If these heirs to Rome aren’t spiritual Romanians, then on what grounds does this senator claim I am a spiritual Chinese?

From America to Europe, there are countless overseas Chinese worldwide; their spiritual and cultural ties to ancient Huaguo cannot be severed—does that make them all spiritual Chinese?

Cultural ties cannot alter actual nationality. Your questioning has no basis whatsoever."

After Lin Ran finished speaking, the applause grew even louder, primarily because his remarks struck a deep chord with the journalists present.

It is well known that America—or indeed most Western nations—operate under common law systems, whose defining feature is precedent: rulings are based on prior judicial decisions.

Lin Ran’s rebuttal cited authoritative sources and even invoked America’s founding fathers; from the perspective of American common law thinking, this naturally carried persuasive power.

More importantly, in previous hearings—like Oppenheimer’s—witnesses either claimed ignorance or said “I don’t know,” and were passively battered throughout.

Veteran Washington reporters had never seen a mathematician quote so extensively and speak so fluently—they might have mistaken him for a seasoned lawyer or veteran politician.

Moreover, in the public’s traditional impression, overseas Chinese are usually mild-mannered; few have ever seen one respond so directly and forcefully, making the contrast even sharper.

This contrast thrilled the reporters, who felt they had witnessed something extraordinary.

"I also need to emphasize: although my appointment as Special Assistant for Aerospace Affairs may not yield major contributions, I can at least prevent many problems at the source.

On December 6, 1957, Vanguard TV-3 failed to launch; the rocket exploded on the pad.

On March 5, 1958, Explorer 2 failed; the third stage did not ignite.

On August 17, 1958, Pioneer 0 failed; an upper-stage malfunction prevented it from reaching escape velocity.

On January 21, 1959, Discoverer 1 failed; a second-stage malfunction kept it from entering orbit.

On April 13, 1959, Discoverer 2 failed; similar second-stage malfunction.

On September 17, 1959, Transit 1A failed; the second stage did not ignite, and it never entered orbit.

Over the past five years, NASA’s record, as portrayed in your news reports, has been one failure after another.

These failures have imposed enormous financial costs and project delays on NASA and America; the Vanguard TV-3 explosion even occurred during live nationwide television broadcast.

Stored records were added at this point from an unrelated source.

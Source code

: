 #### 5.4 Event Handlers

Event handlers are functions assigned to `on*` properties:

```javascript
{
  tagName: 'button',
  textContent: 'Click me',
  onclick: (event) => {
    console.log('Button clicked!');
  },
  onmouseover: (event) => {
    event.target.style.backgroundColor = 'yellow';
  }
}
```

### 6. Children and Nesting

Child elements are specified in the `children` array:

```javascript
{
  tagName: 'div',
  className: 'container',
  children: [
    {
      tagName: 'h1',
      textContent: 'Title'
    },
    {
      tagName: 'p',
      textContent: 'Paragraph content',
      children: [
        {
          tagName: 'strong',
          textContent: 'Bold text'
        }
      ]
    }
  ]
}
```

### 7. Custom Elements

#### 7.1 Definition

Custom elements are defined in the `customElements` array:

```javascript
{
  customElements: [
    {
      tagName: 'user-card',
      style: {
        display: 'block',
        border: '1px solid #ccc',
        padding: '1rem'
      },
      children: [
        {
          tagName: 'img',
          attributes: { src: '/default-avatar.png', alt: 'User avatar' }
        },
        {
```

This has triggered a public crisis of confidence in NASA and American technological capability.

With my involvement, I can mitigate unnecessary risks in rocket design, testing procedures, quality control, and personnel management.

Make NASA great again."

After Lin Ran’s impassioned statement, the journalists looked bewildered; they whispered among themselves in the audience:

"When was NASA ever great?"

"Wasn’t NASA only founded two years ago? Since then it’s been nothing but jokes—how can that possibly be called great?"

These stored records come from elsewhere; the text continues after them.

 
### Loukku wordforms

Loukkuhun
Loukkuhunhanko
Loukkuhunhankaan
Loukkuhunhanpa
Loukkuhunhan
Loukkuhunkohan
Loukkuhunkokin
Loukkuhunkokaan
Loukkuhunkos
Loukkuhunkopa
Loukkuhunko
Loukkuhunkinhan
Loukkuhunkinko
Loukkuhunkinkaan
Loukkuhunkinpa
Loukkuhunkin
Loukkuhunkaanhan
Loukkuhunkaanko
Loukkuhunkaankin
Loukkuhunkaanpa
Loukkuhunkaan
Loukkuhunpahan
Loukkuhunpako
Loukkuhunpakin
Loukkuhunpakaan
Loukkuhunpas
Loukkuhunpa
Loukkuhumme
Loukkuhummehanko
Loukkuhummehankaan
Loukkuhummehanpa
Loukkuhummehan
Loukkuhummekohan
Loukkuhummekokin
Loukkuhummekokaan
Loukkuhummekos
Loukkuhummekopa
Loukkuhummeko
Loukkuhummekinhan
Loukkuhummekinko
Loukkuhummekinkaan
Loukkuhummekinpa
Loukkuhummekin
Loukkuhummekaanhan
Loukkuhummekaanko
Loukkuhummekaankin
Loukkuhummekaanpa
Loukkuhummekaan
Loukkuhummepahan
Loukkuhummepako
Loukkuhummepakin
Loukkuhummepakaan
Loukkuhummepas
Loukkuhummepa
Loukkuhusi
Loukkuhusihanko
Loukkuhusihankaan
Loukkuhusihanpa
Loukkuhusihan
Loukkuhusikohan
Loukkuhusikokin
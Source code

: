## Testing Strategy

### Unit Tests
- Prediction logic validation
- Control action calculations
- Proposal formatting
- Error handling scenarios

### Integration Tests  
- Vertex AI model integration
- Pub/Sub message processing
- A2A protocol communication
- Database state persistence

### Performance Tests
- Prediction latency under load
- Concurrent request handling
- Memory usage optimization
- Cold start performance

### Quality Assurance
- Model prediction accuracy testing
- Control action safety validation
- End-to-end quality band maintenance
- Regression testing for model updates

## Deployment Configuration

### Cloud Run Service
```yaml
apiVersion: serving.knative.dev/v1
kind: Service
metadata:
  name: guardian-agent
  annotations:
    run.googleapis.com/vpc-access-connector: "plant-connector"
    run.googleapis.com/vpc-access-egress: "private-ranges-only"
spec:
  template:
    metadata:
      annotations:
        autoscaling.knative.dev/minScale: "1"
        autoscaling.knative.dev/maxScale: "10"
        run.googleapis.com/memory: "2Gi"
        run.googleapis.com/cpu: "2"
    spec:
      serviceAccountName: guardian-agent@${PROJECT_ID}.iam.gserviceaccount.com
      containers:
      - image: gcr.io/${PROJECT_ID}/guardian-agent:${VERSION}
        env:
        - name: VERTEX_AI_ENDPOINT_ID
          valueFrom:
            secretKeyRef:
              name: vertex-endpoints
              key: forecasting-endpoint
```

"Did Professor Lin mean NASA?"

The senators exchanged glances; they hadn’t realized until now—when laid out together, NASA’s rocket failures seemed to have no successes at all.

After the heated exchange, Vice President Lin Deng announced the hearing’s conclusion:

"Alright, the hearing is adjourned. The Security Committee will issue our conclusion as soon as possible through closed-door sessions. Thank you to all participants from across society."

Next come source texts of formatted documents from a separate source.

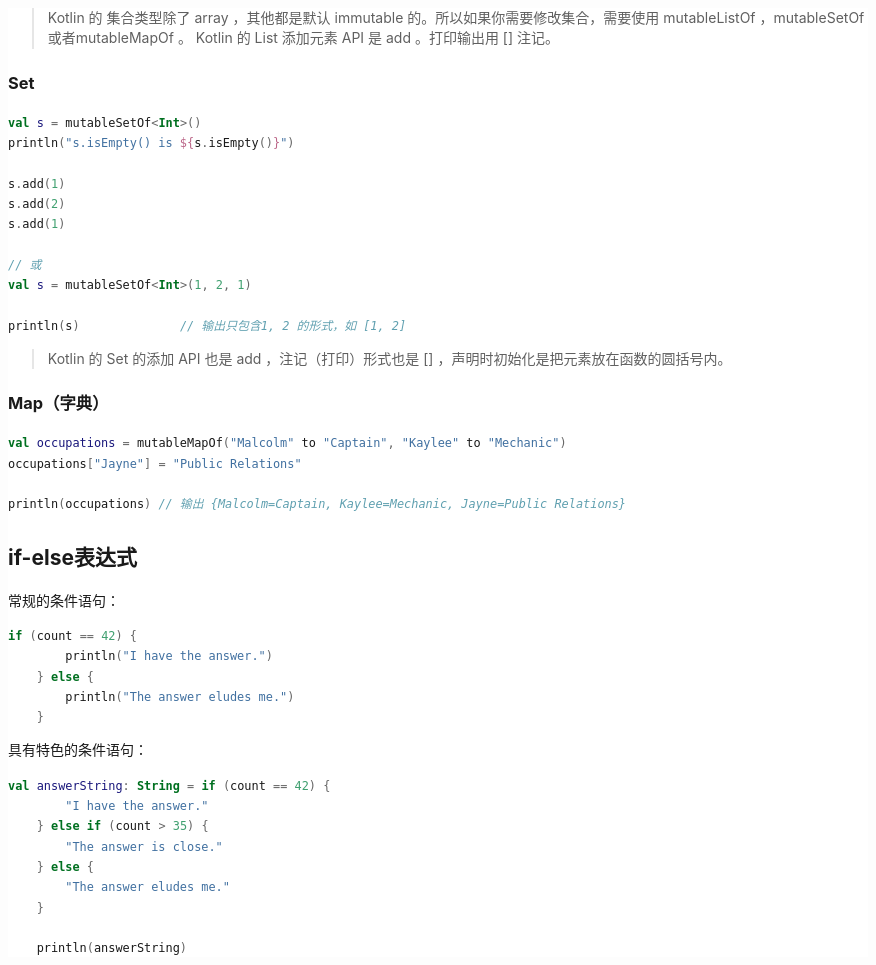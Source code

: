 > Kotlin 的 集合类型除了 array ，其他都是默认 immutable 的。所以如果你需要修改集合，需要使用 mutableListOf ，mutableSetOf 或者mutableMapOf 。
> Kotlin 的 List 添加元素 API 是 add 。打印输出用 [] 注记。

### Set

```kotlin
val s = mutableSetOf<Int>()
println("s.isEmpty() is ${s.isEmpty()}")

s.add(1)
s.add(2)
s.add(1)

// 或
val s = mutableSetOf<Int>(1, 2, 1)

println(s)              // 输出只包含1, 2 的形式，如 [1, 2]
```

> Kotlin 的 Set 的添加 API 也是 add ，注记（打印）形式也是 [] ，声明时初始化是把元素放在函数的圆括号内。

### Map（字典）

```kotlin
val occupations = mutableMapOf("Malcolm" to "Captain", "Kaylee" to "Mechanic")
occupations["Jayne"] = "Public Relations"

println(occupations) // 输出 {Malcolm=Captain, Kaylee=Mechanic, Jayne=Public Relations}
```

## if-else表达式

常规的条件语句：

```kotlin
if (count == 42) {
        println("I have the answer.")
    } else {
        println("The answer eludes me.")
    }
```

具有特色的条件语句：

```kotlin
val answerString: String = if (count == 42) {
        "I have the answer."
    } else if (count > 35) {
        "The answer is close."
    } else {
        "The answer eludes me."
    }

    println(answerString)
```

"Randolph, don’t worry too much—this hearing is just a formality.

You made one point very well just now: we must make NASA great again!"

After the meeting, James Webb hosted a special dinner for Lin Ran; while others questioned this, he had no doubt at all, because making NASA great again was also his goal.

Whether NASA had ever been great before didn’t matter.

"You must know this hearing was convened by Lin Deng, and the head of the Security Committee is Lin Deng—he won’t make things difficult for you.

But Randolph, do you know what your task as Special Assistant for Aerospace Affairs will be?"